■ PROMPT: Where a line in the listing below holds "inside", add it to the tally, and reply with that tally alone.

■ DATA SHOWN:
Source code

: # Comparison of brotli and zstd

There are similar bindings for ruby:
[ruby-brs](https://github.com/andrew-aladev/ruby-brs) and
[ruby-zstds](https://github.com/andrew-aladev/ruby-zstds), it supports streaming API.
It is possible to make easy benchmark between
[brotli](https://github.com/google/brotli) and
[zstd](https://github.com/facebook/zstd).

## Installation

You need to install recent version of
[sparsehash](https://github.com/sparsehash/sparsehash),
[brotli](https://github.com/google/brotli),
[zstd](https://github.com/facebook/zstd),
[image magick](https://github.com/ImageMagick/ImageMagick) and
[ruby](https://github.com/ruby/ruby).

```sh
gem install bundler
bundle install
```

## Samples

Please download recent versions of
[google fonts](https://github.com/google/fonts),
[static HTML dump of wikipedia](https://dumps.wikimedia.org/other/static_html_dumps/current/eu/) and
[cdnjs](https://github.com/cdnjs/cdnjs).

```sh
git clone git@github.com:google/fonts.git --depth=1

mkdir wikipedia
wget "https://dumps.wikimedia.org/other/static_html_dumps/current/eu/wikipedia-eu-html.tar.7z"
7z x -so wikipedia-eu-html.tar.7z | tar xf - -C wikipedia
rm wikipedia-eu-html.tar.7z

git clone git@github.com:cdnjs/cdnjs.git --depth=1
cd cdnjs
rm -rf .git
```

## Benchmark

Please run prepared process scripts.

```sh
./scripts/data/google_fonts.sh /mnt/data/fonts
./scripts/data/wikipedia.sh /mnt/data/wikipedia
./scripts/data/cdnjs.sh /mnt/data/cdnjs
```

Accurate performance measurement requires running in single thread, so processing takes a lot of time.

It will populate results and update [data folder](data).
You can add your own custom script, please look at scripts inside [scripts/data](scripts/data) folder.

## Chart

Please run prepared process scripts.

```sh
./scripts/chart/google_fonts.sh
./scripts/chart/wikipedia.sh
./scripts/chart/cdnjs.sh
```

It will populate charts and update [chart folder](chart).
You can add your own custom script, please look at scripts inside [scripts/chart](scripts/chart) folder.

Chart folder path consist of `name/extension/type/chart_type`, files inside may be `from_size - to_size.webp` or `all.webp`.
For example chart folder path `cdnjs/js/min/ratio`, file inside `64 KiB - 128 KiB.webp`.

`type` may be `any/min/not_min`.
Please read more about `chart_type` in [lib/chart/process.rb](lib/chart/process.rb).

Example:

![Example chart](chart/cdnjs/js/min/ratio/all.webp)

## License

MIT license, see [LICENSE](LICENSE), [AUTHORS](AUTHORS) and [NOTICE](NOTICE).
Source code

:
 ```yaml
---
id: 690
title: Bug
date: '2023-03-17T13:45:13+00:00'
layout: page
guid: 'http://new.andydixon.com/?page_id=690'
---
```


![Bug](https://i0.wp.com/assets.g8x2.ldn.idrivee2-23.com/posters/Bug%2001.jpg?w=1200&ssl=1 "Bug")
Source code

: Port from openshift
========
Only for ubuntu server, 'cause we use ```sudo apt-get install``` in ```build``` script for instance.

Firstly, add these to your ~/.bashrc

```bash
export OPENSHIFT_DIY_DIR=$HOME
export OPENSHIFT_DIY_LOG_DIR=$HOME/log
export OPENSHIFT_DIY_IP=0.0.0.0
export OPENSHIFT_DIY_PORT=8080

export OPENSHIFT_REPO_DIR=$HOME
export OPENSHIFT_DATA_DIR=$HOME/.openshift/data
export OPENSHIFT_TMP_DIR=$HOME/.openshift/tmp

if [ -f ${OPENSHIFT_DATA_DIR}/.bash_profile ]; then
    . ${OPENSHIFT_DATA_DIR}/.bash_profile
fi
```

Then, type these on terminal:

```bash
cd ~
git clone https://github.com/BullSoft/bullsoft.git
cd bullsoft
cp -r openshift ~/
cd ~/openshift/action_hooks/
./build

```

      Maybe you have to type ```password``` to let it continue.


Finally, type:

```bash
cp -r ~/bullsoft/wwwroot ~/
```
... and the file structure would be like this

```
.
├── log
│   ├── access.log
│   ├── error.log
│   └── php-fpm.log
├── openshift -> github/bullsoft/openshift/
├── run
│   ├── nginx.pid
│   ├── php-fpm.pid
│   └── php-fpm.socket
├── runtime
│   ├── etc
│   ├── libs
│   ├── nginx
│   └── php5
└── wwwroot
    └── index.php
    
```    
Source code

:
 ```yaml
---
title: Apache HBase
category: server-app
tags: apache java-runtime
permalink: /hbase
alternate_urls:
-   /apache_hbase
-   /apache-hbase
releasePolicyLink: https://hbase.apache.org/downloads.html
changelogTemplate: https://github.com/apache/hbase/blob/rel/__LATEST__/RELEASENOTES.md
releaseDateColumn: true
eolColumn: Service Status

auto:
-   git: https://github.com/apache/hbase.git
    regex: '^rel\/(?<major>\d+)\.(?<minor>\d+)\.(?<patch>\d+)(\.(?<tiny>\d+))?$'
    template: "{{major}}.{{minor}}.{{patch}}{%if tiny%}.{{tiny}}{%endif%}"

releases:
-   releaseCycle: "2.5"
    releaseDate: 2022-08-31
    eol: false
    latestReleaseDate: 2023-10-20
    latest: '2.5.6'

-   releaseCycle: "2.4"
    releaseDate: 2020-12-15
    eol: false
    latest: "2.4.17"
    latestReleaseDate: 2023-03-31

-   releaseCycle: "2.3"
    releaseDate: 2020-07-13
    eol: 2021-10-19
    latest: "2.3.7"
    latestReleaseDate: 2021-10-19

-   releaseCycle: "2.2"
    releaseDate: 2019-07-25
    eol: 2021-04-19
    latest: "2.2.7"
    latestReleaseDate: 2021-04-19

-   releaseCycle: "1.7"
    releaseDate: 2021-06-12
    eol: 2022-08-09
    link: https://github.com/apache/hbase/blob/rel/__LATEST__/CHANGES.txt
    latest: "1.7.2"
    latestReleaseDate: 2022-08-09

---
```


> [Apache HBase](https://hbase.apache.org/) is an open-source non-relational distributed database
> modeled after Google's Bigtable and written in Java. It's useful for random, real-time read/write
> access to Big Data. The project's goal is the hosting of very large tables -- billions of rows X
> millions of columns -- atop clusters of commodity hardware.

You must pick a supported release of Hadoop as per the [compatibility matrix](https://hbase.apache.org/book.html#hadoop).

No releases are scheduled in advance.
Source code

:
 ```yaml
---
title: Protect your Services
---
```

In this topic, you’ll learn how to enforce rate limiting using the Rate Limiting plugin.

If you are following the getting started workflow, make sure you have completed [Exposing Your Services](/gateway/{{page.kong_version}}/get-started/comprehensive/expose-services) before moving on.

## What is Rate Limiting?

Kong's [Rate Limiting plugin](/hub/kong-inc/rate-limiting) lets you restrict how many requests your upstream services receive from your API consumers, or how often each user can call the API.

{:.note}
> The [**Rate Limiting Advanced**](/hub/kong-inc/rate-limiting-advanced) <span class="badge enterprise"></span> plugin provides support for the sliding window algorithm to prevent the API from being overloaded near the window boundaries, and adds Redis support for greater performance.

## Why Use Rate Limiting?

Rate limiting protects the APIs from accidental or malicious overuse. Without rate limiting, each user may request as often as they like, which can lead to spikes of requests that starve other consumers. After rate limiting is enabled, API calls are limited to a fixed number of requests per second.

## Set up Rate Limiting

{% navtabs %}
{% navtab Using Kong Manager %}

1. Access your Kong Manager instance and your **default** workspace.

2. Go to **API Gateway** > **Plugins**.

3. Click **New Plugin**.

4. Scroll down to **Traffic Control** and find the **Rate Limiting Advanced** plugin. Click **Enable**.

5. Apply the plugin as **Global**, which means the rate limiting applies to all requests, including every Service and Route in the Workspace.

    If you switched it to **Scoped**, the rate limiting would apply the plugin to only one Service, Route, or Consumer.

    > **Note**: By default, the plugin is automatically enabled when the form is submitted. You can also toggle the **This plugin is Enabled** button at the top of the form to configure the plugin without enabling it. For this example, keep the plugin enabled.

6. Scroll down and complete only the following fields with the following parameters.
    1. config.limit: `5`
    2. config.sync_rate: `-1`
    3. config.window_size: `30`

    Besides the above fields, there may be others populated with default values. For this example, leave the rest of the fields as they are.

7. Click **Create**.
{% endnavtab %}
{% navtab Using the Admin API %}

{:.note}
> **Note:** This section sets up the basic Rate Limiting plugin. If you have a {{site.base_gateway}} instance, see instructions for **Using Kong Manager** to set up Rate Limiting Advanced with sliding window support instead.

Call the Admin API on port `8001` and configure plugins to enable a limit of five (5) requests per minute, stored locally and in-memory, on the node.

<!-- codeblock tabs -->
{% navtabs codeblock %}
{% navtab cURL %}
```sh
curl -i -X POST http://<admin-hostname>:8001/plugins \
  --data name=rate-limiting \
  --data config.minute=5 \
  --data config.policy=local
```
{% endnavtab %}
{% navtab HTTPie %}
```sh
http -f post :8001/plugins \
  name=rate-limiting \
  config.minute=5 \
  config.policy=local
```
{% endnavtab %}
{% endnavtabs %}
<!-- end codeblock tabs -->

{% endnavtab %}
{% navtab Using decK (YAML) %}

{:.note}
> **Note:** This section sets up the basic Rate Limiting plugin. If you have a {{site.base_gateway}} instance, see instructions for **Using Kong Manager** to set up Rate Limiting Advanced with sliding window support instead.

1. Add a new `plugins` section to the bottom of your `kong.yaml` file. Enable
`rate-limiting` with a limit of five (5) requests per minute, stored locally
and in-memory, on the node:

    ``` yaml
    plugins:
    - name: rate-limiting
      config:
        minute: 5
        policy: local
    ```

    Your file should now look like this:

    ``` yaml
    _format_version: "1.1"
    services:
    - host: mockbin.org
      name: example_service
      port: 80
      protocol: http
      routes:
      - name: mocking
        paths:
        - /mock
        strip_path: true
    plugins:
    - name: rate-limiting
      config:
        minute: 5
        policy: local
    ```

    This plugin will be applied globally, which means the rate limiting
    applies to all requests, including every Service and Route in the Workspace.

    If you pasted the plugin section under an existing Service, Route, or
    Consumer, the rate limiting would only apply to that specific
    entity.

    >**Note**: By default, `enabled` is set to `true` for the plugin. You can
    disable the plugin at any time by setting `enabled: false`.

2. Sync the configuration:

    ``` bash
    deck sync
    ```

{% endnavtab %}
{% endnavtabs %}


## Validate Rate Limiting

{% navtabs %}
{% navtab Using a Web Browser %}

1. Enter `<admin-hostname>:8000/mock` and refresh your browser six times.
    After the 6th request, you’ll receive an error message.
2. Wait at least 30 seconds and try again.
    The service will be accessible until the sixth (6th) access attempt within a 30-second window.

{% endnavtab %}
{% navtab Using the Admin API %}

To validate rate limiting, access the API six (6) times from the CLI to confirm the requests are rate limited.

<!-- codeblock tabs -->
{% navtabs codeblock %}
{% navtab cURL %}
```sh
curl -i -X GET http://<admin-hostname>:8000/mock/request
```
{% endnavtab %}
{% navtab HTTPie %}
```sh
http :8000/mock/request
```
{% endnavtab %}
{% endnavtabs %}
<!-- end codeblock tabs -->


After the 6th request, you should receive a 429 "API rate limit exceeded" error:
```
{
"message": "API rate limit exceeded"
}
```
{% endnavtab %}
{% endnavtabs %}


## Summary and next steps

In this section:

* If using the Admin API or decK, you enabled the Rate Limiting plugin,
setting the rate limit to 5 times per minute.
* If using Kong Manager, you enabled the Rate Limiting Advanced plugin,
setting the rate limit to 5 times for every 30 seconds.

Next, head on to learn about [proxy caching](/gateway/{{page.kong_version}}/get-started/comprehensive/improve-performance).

---

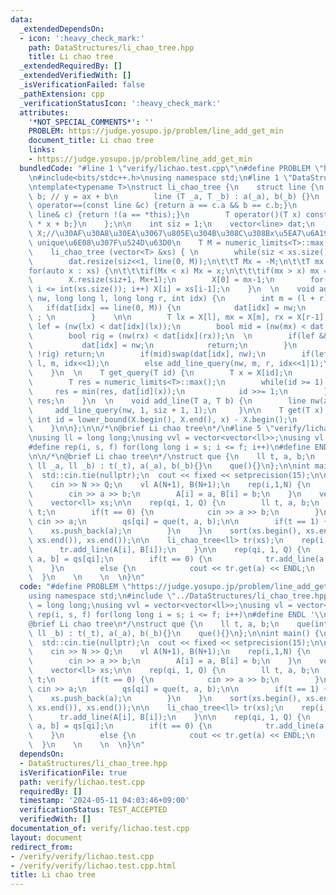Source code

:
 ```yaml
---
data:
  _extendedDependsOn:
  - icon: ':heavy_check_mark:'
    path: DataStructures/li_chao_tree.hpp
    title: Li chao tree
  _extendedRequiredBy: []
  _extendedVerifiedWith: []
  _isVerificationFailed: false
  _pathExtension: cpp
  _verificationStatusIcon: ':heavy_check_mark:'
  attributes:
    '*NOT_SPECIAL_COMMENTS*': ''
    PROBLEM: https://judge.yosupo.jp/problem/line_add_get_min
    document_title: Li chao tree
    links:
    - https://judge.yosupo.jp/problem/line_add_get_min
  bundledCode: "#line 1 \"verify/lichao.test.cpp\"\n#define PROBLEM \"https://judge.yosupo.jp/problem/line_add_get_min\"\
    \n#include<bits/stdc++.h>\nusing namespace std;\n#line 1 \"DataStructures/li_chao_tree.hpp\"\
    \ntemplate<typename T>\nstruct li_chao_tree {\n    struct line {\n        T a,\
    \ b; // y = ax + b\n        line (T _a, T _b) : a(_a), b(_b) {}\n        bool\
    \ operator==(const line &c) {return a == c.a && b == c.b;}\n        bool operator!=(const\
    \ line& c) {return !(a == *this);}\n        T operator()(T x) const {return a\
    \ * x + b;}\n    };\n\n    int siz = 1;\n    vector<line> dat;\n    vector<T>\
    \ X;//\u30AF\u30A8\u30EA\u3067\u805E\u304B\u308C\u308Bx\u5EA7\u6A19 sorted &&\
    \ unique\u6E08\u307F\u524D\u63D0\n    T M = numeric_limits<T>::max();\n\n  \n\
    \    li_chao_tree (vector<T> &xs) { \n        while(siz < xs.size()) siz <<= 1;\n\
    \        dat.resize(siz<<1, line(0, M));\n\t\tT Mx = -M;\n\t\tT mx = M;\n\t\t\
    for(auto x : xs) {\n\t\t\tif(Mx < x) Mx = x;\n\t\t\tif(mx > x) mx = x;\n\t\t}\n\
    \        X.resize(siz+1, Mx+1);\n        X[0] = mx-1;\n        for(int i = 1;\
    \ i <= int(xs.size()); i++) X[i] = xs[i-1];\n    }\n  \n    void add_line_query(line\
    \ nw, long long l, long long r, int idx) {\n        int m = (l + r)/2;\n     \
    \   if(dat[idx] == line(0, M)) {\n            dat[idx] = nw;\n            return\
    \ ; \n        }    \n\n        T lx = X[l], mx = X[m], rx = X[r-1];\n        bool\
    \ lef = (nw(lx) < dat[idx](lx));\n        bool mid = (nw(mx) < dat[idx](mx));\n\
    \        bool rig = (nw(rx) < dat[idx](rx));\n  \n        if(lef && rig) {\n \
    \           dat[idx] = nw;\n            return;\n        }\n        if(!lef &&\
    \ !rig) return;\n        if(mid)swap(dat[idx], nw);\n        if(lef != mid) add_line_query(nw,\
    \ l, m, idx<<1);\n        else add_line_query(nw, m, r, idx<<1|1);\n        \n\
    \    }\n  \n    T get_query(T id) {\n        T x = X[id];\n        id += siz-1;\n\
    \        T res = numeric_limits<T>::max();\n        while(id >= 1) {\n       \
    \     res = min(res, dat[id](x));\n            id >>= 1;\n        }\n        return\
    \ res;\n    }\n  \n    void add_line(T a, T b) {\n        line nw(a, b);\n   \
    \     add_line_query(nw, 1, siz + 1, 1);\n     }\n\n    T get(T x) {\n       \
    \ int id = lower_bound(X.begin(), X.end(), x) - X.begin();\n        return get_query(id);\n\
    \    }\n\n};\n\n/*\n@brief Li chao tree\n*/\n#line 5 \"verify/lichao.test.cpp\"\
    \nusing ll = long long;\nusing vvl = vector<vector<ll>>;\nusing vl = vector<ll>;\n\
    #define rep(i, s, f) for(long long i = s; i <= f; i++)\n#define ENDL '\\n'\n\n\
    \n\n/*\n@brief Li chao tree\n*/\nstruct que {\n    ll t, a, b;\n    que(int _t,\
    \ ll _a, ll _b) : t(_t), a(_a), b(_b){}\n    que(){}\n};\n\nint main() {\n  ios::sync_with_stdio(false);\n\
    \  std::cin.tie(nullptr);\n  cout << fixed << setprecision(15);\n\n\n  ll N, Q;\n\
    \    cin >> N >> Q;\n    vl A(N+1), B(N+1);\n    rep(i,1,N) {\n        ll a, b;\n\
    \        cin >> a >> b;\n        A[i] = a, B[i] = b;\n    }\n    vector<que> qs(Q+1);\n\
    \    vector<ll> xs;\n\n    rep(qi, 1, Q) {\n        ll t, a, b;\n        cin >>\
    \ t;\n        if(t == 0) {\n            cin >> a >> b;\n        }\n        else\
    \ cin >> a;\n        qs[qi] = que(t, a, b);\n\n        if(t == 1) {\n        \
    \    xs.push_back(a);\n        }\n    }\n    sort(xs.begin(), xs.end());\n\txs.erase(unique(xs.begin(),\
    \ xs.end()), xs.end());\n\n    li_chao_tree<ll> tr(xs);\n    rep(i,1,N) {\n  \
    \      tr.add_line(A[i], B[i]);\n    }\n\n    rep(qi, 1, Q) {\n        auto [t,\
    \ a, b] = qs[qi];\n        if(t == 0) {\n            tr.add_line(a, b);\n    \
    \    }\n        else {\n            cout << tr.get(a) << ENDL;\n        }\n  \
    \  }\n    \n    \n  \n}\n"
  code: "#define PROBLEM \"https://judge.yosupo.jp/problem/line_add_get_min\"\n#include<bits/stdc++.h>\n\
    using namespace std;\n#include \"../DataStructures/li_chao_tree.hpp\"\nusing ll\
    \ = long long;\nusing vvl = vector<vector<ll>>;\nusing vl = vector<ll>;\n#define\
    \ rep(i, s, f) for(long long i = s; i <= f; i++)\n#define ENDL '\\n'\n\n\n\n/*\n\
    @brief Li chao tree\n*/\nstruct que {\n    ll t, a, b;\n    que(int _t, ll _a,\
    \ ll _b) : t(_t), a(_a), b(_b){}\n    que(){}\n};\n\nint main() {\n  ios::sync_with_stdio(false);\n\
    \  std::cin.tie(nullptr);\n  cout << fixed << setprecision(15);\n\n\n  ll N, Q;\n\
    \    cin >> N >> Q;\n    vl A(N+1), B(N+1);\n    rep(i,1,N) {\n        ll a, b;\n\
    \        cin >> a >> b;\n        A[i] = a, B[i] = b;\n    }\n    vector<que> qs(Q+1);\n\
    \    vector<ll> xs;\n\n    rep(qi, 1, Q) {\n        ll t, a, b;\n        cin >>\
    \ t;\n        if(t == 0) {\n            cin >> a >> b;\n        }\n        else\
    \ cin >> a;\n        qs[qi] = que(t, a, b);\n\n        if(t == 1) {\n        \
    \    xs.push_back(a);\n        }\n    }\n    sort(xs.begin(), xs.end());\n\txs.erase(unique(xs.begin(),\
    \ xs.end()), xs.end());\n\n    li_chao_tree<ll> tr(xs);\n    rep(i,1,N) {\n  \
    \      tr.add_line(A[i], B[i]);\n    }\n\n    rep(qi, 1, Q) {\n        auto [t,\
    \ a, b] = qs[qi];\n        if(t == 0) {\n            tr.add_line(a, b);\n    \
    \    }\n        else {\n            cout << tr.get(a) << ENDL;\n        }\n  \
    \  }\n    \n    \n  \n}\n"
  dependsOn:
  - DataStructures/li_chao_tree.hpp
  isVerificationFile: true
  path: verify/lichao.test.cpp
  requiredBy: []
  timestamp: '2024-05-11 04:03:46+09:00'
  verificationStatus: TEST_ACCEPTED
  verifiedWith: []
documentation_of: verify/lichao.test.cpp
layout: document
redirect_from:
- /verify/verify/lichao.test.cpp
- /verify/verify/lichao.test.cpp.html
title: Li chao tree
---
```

■ SOLUTION TO THIS EXERCISE: 4